А отец по утрам собирался на работу. Утро начиналось с того, что он искал свой партбилет, который он прятал над Жениным топчанчиком. Там на стене висела полка, которая закрывалась шторкой, и на ней лежали книги и журналы. Туда отец прятал каждый раз свой партбилет. И самое любопытное, что утром он не находил его на месте, этот свой партбилет. И тогда он приходил в неописуемое волнение, потому что уже опаздывал на работу. Он судорожно начинал искать свой партбилет во всех книгах, перебирать их, перелистывать, перекладывать с места на место, и всё причитал: «Где же мой партбилет? Где мой партбилет?» (А хранить его в пиджаке он считал ненадёжным.) И наконец он его находил, успокаивался и надевал свою украинскую косоворотку, вышитую цветами и узорами вокруг ворота, потом натягивал пиджак, брюки, шляпу, прощался с нами и уходил на работу.
Омск 50-х годов
Он шёл по 2-й линии, сворачивал на Куйбышева и садился на трамвай (или же ходил пешком наискосок, там было не очень далеко). И попадал в помещение, которое стояло у трамвайного кольца. Может быть, раньше когда-то там находились трамвайные диспетчерские, или магазин «Цветы», или же это была перестроенная часовня. Теперь там работали художники. Среди художников это место называлось Круглое. Оно располагалось на откосе, с которого открывался вид на слияние рек Омки и Иртыша. И дальше за Иртышом начинались дали.
От этой площади (рядом с трамвайным кольцом) дороги расходилась как бы под углом. Одна дорога шла к тому месту, где мы жили, она называлась улица Лермонтова, и по ней ходили трамваи. На этой улице (не то под номером 16, не то 26, забыл уже) стояло довольно приземистое здание, которое тоже принадлежало художникам. На правой стороне от трамвайного кольца располагались остатки городской крепости, вернее, там сохранились только руины бывших казематов (где сидел Достоевский). На самой же площади возвышался памятник Ленину, он стоял с протянутой рукой и смотрел на запад, в сторону Москвы.
Тут надо сказать о том, что когда отец приехал в Омск после войны, в конце 1947 года, Союза художников в Омске не было, он распался.

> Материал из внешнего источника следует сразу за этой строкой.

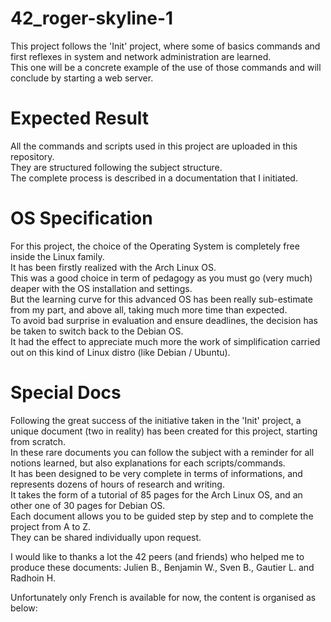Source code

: # 42_roger-skyline-1
This project follows the 'Init' project, where some of basics commands and first reflexes in system and network administration are learned.  
This one will be a concrete example of the use of those commands and will conclude by starting a web server. 

# Expected Result
All the commands and scripts used in this project are uploaded in this repository.  
They are structured following the subject structure.  
The complete process is described in a documentation that I initiated.

# OS Specification
For this project, the choice of the Operating System is completely free inside the Linux family.  
It has been firstly realized with the Arch Linux OS.  
This was a good choice in term of pedagogy as you must go (very much) deaper with the OS installation and settings.  
But the learning curve for this advanced OS has been really sub-estimate from my part, and above all, taking much more time than expected.  
To avoid bad surprise in evaluation and ensure deadlines, the decision has be taken to switch back to the Debian OS.  
It had the effect to appreciate much more the work of simplification carried out on this kind of Linux distro (like Debian / Ubuntu).

# Special Docs
Following the great success of the initiative taken in the 'Init' project, a unique document (two in reality) has been created for this project, starting from scratch.  
In these rare documents you can follow the subject with a reminder for all notions learned, but also explanations for each scripts/commands.  
It has been designed to be very complete in terms of informations, and represents dozens of hours of research and writing.  
It takes the form of a tutorial of 85 pages for the Arch Linux OS, and an other one of 30 pages for Debian OS.  
Each document allows you to be guided step by step and to complete the project from A to Z.  
They can be shared individually upon request.  

I would like to thanks a lot the 42 peers (and friends) who helped me to produce these documents: Julien B., Benjamin W., Sven B., Gautier L. and Radhoin H.  

Unfortunately only French is available for now, the content is organised as below:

Некоторые художники уехали во время войны, другие что-то рисовали, как-то зарабатывали. Училище имени Врубеля перестало существовать. Бывшие педагоги этого училища Волков Василий Романович (это который мать упрятал в сумасшедший дом), Козлов, Белов Кондрат Петрович, Либеров Алексей Николаевич все жили как-то сами по себе.